As a principles-based disclosure requirement, the CD&A provides companies with wide discretion on how to address those principles. As such, companies should think broadly and not limit their disclosure to the non-exclusive examples the Commission provided in Item 402(b) of Regulation S-K. Where additional disclosure would be material to an understanding of a company’s compensation policies or decisions, a company should provide that disclosure. While our principles-based disclosure requirement doesn’t specifically require companies to disclose all aspects of their compensation programs, in these economic times with the attention shareholders are paying to executive compensation, a company should evaluate evolving materiality concerns with a view towards complete and transparent executive compensation disclosure.

Source

Shelley Parratt Speech on Executive Compensation (Nov. 9, 2009).

“Be prepared to disclose your performance targets or to defend why they’re eligible for confidential treatment,” says Paula Todd, a partner at compensation consultancy Towers Perrin.

Barrall notes that the staff have recently been issuing comments about the disclosure of individual performance targets, which he says are trickier to handle because they’re often confidential, qualitative, and subjective.

“If they’re targets and are material to the compensation, they’re subject to the same disclosure requirements as company-wide financial targets, and the SEC will ask for more information about them,” he says.

Some companies, however, are taking adjustment factors that compensation committees consider and labeling them as targets for individual performance. If it’s a target, Barrall says, companies should disclose it or prepare to argue that doing so will cause competitive harm. If it isn’t, companies should clarify that it was simply a subjective factor taken into account by the compensation committee while exercising its usual discretion.

Compensation experts also recommend that companies draft the 2010 CD&A with shareholder say-on-pay votes in mind, since those votes will almost certainly be the law of the land by 2011. Most companies receiving government bailout money must already provide say-on-pay votes anyway, and a stack of legislative or regulatory proposals want to impose the same on all other public companies.

Borges

“It’s coming, and companies should start to re-orient their CD&A toward using it as the device by which they solicit shareholder approval of their compensation program,” Borges says. That means disclosure should be easy to understand and key messages should be upfront.
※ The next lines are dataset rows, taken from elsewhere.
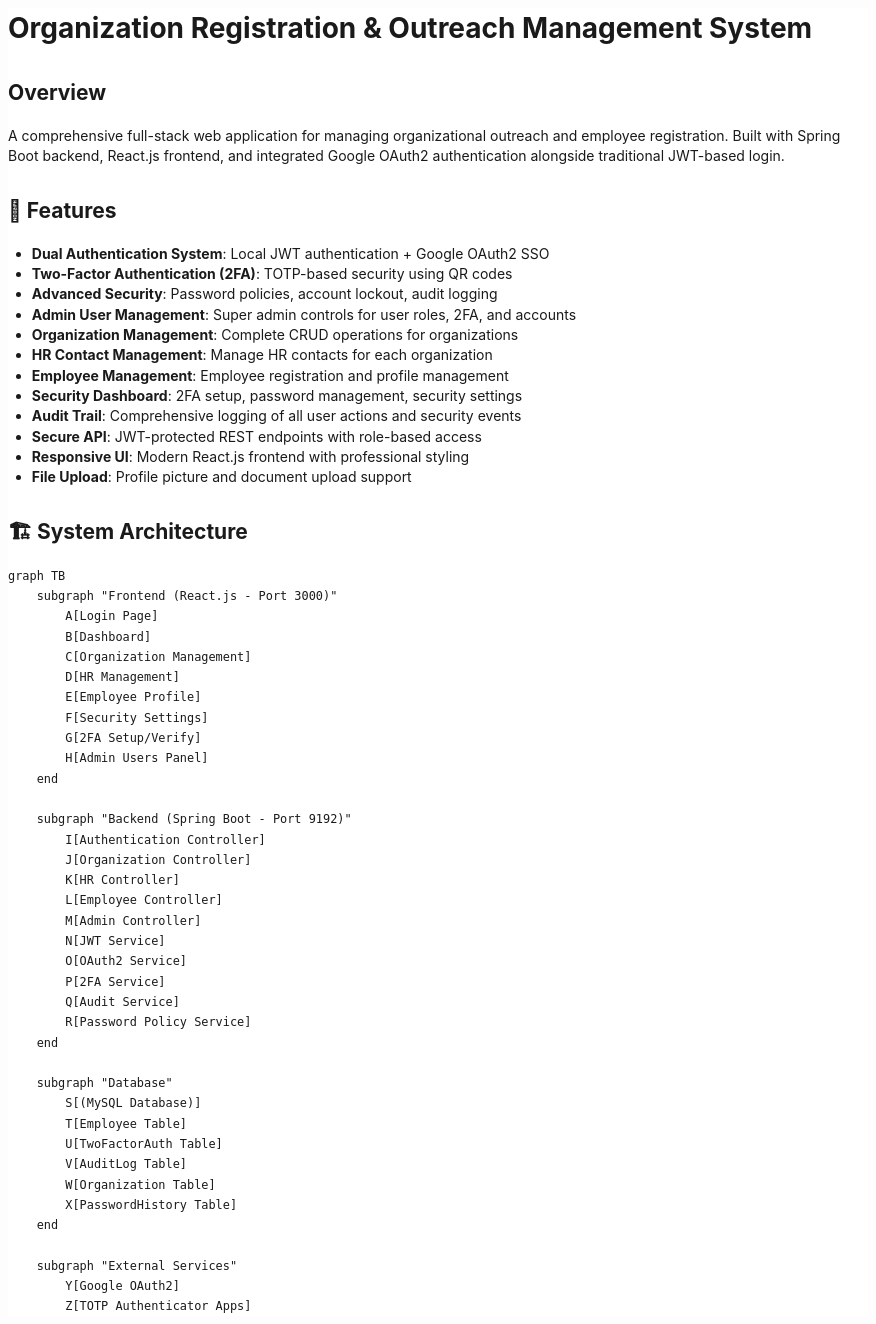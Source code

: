 # Organization Registration & Outreach Management System

## Overview
A comprehensive full-stack web application for managing organizational outreach and employee registration. Built with Spring Boot backend, React.js frontend, and integrated Google OAuth2 authentication alongside traditional JWT-based login.

## 🚀 Features
- **Dual Authentication System**: Local JWT authentication + Google OAuth2 SSO
- **Two-Factor Authentication (2FA)**: TOTP-based security using QR codes
- **Advanced Security**: Password policies, account lockout, audit logging
- **Admin User Management**: Super admin controls for user roles, 2FA, and accounts
- **Organization Management**: Complete CRUD operations for organizations
- **HR Contact Management**: Manage HR contacts for each organization  
- **Employee Management**: Employee registration and profile management
- **Security Dashboard**: 2FA setup, password management, security settings
- **Audit Trail**: Comprehensive logging of all user actions and security events
- **Secure API**: JWT-protected REST endpoints with role-based access
- **Responsive UI**: Modern React.js frontend with professional styling
- **File Upload**: Profile picture and document upload support

## 🏗️ System Architecture

```mermaid
graph TB
    subgraph "Frontend (React.js - Port 3000)"
        A[Login Page]
        B[Dashboard]
        C[Organization Management]
        D[HR Management]
        E[Employee Profile]
        F[Security Settings]
        G[2FA Setup/Verify]
        H[Admin Users Panel]
    end
    
    subgraph "Backend (Spring Boot - Port 9192)"
        I[Authentication Controller]
        J[Organization Controller]
        K[HR Controller]
        L[Employee Controller]
        M[Admin Controller]
        N[JWT Service]
        O[OAuth2 Service]
        P[2FA Service]
        Q[Audit Service]
        R[Password Policy Service]
    end
    
    subgraph "Database"
        S[(MySQL Database)]
        T[Employee Table]
        U[TwoFactorAuth Table]
        V[AuditLog Table]
        W[Organization Table]
        X[PasswordHistory Table]
    end
    
    subgraph "External Services"
        Y[Google OAuth2]
        Z[TOTP Authenticator Apps]
```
“Draw out two or three messages to communicate to shareholders that you want them to think about as they vote,” he says.

Barrall

Likewise, Barrall says drafting “good, clear, convincing CD&A disclosure is going to be more important in the new [say-on-pay] world than it has been in the past.”

Sorrentino says companies should revisit their basic compensation philosophy—that is, why they paid what they paid—to see if that disclosure is still relevant. “They should look at how it all fits together, how they derived that total number, and how it helps the company achieve its strategy,” he says.